The score to the movie is by Johnny Greenwood from Radiohead (a quick sidenote: how good is that last album? There have been numerous times since getting it that I have just listened to it on a loop – until a little bird chimes in that “this is the third time that we have heard this . . .”) and even though I have heard from some that it sometimes feels at juxtaposition to what is happening in the movie – I thoroughly enjoyed it.

One of the crazier things about the movie is how despicable Plainview is. His actions are inherently deplorable – and yet – I really liked watching him and trying to figure out what was driving him to do certain things. Why the rope was so forcefully pulling him forward. Were the demons had come from that made him do the things that he did and why through all of that – even as driven for money as he was – he almost always seemed to give people what they had coming to them – there is one case where this is totally not true and another couple where it is carried out glaringly overstated ways.

Sorry if this is all convoluted – but as I explained in the beginning – there is so much to talk about. I feel like I should start a book club for this movie where we can all sit around and dissect it. Jeez – I didn’t even mention how much I liked the look of the movie . . . or the crazy couple sitting next to me that tried to ruin it with the woman fanning herself and blurting out that she was hot at half hour intervals while the guy kept saying things along the lines of “Yo – this movie is stupid” – oh how I wanted them to leave the theater – oh how badly did they bother me . . . I’m not sure that they had any idea of what movie they were going to see. Afterwards – I chippishly said to the little bird that had seen the movie with me that “perhaps they should have instead opted to go and see the chipmunk movie . . .”

“I’m Finished.”

5 replies
  1. bumpercar
    bumpercar says:

    Hee – hee – yeah – my little bird and I run around pretending to carry little bent straws – for just that reason – to drink it up – that is.

  2. mary k
    mary k says:

    "just a bastard in a basket!"

    yeah, we just saw it 2 days ago.
    i wished i'd paid more attention to the score.

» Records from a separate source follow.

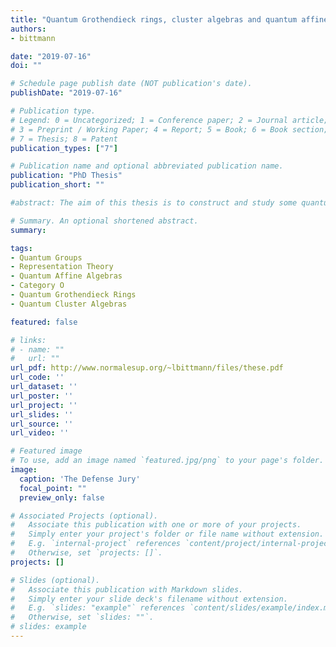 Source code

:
 ```yaml
---
title: "Quantum Grothendieck rings, cluster algebras and quantum affine category $\mathcal{O}$"
authors:
- bittmann

date: "2019-07-16"
doi: ""

# Schedule page publish date (NOT publication's date).
publishDate: "2019-07-16"

# Publication type.
# Legend: 0 = Uncategorized; 1 = Conference paper; 2 = Journal article;
# 3 = Preprint / Working Paper; 4 = Report; 5 = Book; 6 = Book section;
# 7 = Thesis; 8 = Patent
publication_types: ["7"]

# Publication name and optional abbreviated publication name.
publication: "PhD Thesis"
publication_short: ""

#abstract: The aim of this thesis is to construct and study some quantum Grothendieck ring structure for the category $\mathcal{O}$ of representations of the Borel subalgebra ${\mathcal{U}_{q}}(\hat{\mathfrak{b}})$ of a quantum affine algebra $\mathcal{U}_{q}(\hat{\mathfrak{g}})$. First of all, we focus on the construction of asymptotical standard modules, analogs in the context of the category $\mathcal{O}$ of the standard modules in the category of finite-dimensional $\mathcal{U}_{q}(\hat{\mathfrak{g}})$-modules. A construction of these modules is given in the case where the underlying simple Lie algebra $\mathfrak{g}$ is $\mathfrak{sl}_{2}$. Next, we define a new quantum torus, which extends the quantum torus containing the quantum Grothendieck ring of the category of finite-dimensional modules. In order to do this, we use notions linked to quantum cluster algebras. In the same spirit, we build a quantum cluster algebra structure on the quantum Grothendieck ring of a monoidal subcategory $\mathscr{C}_{\mathbb{Z}}^{-}$ of the category of finite-dimensional representations. With this quantum torus, we define the quantum Grothendieck ring $K_t(\mathcal{O}^{+}_\mathbb{Z})$ of a subcategory $\mathcal{O}^+_\mathbb{Z}$ of the category $\mathcal{O}$ as a quantum cluster algebra. Then, we prove that this quantum Grothendieck ring contains that of the category of finite-dimensional representation. This result is first shown directly in type $A$, and then in all simply-laced types using the quantum cluster algebra structure of $K_t(\mathscr{C}_\mathbb{Z}^{-})$. Finally, we define $(q,t)$-characters for some remarkable infinite-dimensional simple representations in the category $\mathcal{O}^{+}_\mathbb{Z}$. This enables us to write $t$-deformed analogs of important relations in the classical Grothendieck ring of the category $\mathcal{O}$, which are related to the corresponding quantum integrable systems.

# Summary. An optional shortened abstract.
summary: 

tags:
- Quantum Groups
- Representation Theory
- Quantum Affine Algebras
- Category O
- Quantum Grothendieck Rings
- Quantum Cluster Algebras

featured: false

# links:
# - name: ""
#   url: ""
url_pdf: http://www.normalesup.org/~lbittmann/files/these.pdf
url_code: ''
url_dataset: ''
url_poster: ''
url_project: ''
url_slides: ''
url_source: ''
url_video: ''

# Featured image
# To use, add an image named `featured.jpg/png` to your page's folder. 
image:
  caption: 'The Defense Jury'
  focal_point: ""
  preview_only: false

# Associated Projects (optional).
#   Associate this publication with one or more of your projects.
#   Simply enter your project's folder or file name without extension.
#   E.g. `internal-project` references `content/project/internal-project/index.md`.
#   Otherwise, set `projects: []`.
projects: []

# Slides (optional).
#   Associate this publication with Markdown slides.
#   Simply enter your slide deck's filename without extension.
#   E.g. `slides: "example"` references `content/slides/example/index.md`.
#   Otherwise, set `slides: ""`.
# slides: example
---
```






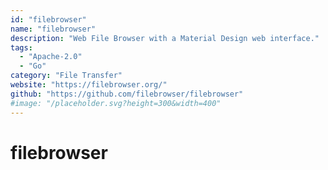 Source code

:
 ```yaml
---
id: "filebrowser"
name: "filebrowser"
description: "Web File Browser with a Material Design web interface."
tags:
  - "Apache-2.0"
  - "Go"
category: "File Transfer"
website: "https://filebrowser.org/"
github: "https://github.com/filebrowser/filebrowser"
#image: "/placeholder.svg?height=300&width=400"
---
```


# filebrowser
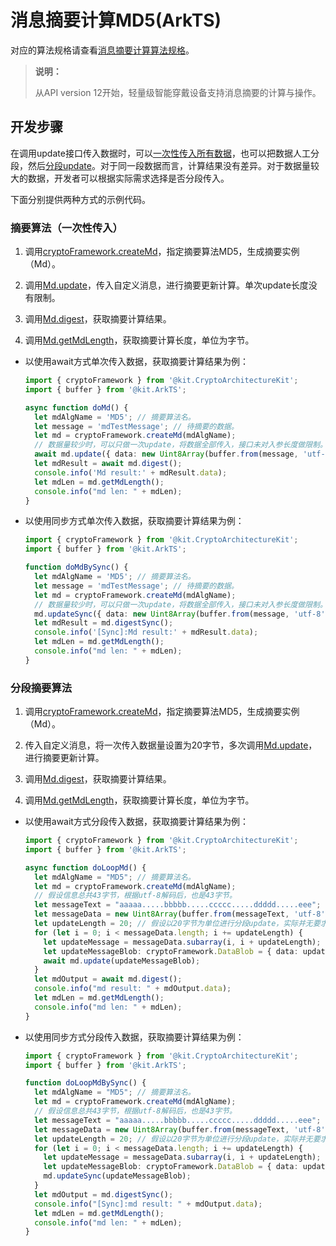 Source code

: # 消息摘要计算MD5(ArkTS)

<!--Kit: Crypto Architecture Kit-->
<!--Subsystem: Security-->
<!--Owner: @zxz--3-->
<!--Designer: @lanming-->
<!--Tester: @PAFT-->
<!--Adviser: @zengyawen-->

对应的算法规格请查看[消息摘要计算算法规格](crypto-generate-message-digest-overview.md#支持的算法与规格)。

> **说明：**
> 
> 从API version 12开始，轻量级智能穿戴设备支持消息摘要的计算与操作。

## 开发步骤

在调用update接口传入数据时，可以[一次性传入所有数据](#摘要算法一次性传入)，也可以把数据人工分段，然后[分段update](#分段摘要算法)。对于同一段数据而言，计算结果没有差异。对于数据量较大的数据，开发者可以根据实际需求选择是否分段传入。

下面分别提供两种方式的示例代码。

### 摘要算法（一次性传入）

1. 调用[cryptoFramework.createMd](../../reference/apis-crypto-architecture-kit/js-apis-cryptoFramework.md#cryptoframeworkcreatemd)，指定摘要算法MD5，生成摘要实例（Md）。

2. 调用[Md.update](../../reference/apis-crypto-architecture-kit/js-apis-cryptoFramework.md#update-6)，传入自定义消息，进行摘要更新计算。单次update长度没有限制。

3. 调用[Md.digest](../../reference/apis-crypto-architecture-kit/js-apis-cryptoFramework.md#digest)，获取摘要计算结果。

4. 调用[Md.getMdLength](../../reference/apis-crypto-architecture-kit/js-apis-cryptoFramework.md#getmdlength)，获取摘要计算长度，单位为字节。

- 以使用await方式单次传入数据，获取摘要计算结果为例：

  ```ts
  import { cryptoFramework } from '@kit.CryptoArchitectureKit';
  import { buffer } from '@kit.ArkTS';

  async function doMd() {
    let mdAlgName = 'MD5'; // 摘要算法名。
    let message = 'mdTestMessage'; // 待摘要的数据。
    let md = cryptoFramework.createMd(mdAlgName);
    // 数据量较少时，可以只做一次update，将数据全部传入，接口未对入参长度做限制。
    await md.update({ data: new Uint8Array(buffer.from(message, 'utf-8').buffer) });
    let mdResult = await md.digest();
    console.info('Md result:' + mdResult.data);
    let mdLen = md.getMdLength();
    console.info("md len: " + mdLen);
  }
  ```

- 以使用同步方式单次传入数据，获取摘要计算结果为例：

  ```ts
  import { cryptoFramework } from '@kit.CryptoArchitectureKit';
  import { buffer } from '@kit.ArkTS';

  function doMdBySync() {
    let mdAlgName = 'MD5'; // 摘要算法名。
    let message = 'mdTestMessage'; // 待摘要的数据。
    let md = cryptoFramework.createMd(mdAlgName);
    // 数据量较少时，可以只做一次update，将数据全部传入，接口未对入参长度做限制。
    md.updateSync({ data: new Uint8Array(buffer.from(message, 'utf-8').buffer) });
    let mdResult = md.digestSync();
    console.info('[Sync]:Md result:' + mdResult.data);
    let mdLen = md.getMdLength();
    console.info("md len: " + mdLen);
  }
  ```

### 分段摘要算法

1. 调用[cryptoFramework.createMd](../../reference/apis-crypto-architecture-kit/js-apis-cryptoFramework.md#cryptoframeworkcreatemd)，指定摘要算法MD5，生成摘要实例（Md）。

2. 传入自定义消息，将一次传入数据量设置为20字节，多次调用[Md.update](../../reference/apis-crypto-architecture-kit/js-apis-cryptoFramework.md#update-7)，进行摘要更新计算。

3. 调用[Md.digest](../../reference/apis-crypto-architecture-kit/js-apis-cryptoFramework.md#digest-1)，获取摘要计算结果。

4. 调用[Md.getMdLength](../../reference/apis-crypto-architecture-kit/js-apis-cryptoFramework.md#getmdlength)，获取摘要计算长度，单位为字节。

- 以使用await方式分段传入数据，获取摘要计算结果为例：

  ```ts
  import { cryptoFramework } from '@kit.CryptoArchitectureKit';
  import { buffer } from '@kit.ArkTS';

  async function doLoopMd() {
    let mdAlgName = "MD5"; // 摘要算法名。
    let md = cryptoFramework.createMd(mdAlgName);
    // 假设信息总共43字节，根据utf-8解码后，也是43字节。
    let messageText = "aaaaa.....bbbbb.....ccccc.....ddddd.....eee";
    let messageData = new Uint8Array(buffer.from(messageText, 'utf-8').buffer);
    let updateLength = 20; // 假设以20字节为单位进行分段update，实际并无要求。
    for (let i = 0; i < messageData.length; i += updateLength) {
      let updateMessage = messageData.subarray(i, i + updateLength);
      let updateMessageBlob: cryptoFramework.DataBlob = { data: updateMessage };
      await md.update(updateMessageBlob);
    }
    let mdOutput = await md.digest();
    console.info("md result: " + mdOutput.data);
    let mdLen = md.getMdLength();
    console.info("md len: " + mdLen);
  }
  ```

- 以使用同步方式分段传入数据，获取摘要计算结果为例：

  ```ts
  import { cryptoFramework } from '@kit.CryptoArchitectureKit';
  import { buffer } from '@kit.ArkTS';

  function doLoopMdBySync() {
    let mdAlgName = "MD5"; // 摘要算法名。
    let md = cryptoFramework.createMd(mdAlgName);
    // 假设信息总共43字节，根据utf-8解码后，也是43字节。
    let messageText = "aaaaa.....bbbbb.....ccccc.....ddddd.....eee";
    let messageData = new Uint8Array(buffer.from(messageText, 'utf-8').buffer);
    let updateLength = 20; // 假设以20字节为单位进行分段update，实际并无要求。
    for (let i = 0; i < messageData.length; i += updateLength) {
      let updateMessage = messageData.subarray(i, i + updateLength);
      let updateMessageBlob: cryptoFramework.DataBlob = { data: updateMessage };
      md.updateSync(updateMessageBlob);
    }
    let mdOutput = md.digestSync();
    console.info("[Sync]:md result: " + mdOutput.data);
    let mdLen = md.getMdLength();
    console.info("md len: " + mdLen);
  }
  ```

    sometimes i like that, though, when it does nothing more than just push a mood/tone in your brain, and not intrude any more than that.
    honestly, i was so transfixed by DDL's Plainview, that i could barely look anywhere else or give anything else my attention.

    dan thought it could've ended really at the scene in the restaurant, when he was with his son again, ordering the steachs, then went over to the table with the other guys — he thought that was really the essence of the film.
    i kinda agree that it would've been neat to not know what became of him once he got his house, wealth, etc…
    what a drunk! wasting perfectly good steak.

  3. mary k
    mary k says:

    HA!!!!!

    I meant to type, ordering the "steaks" not "steachs". That's like what you say if you want to say/type Stacy Keach, but don't have the time.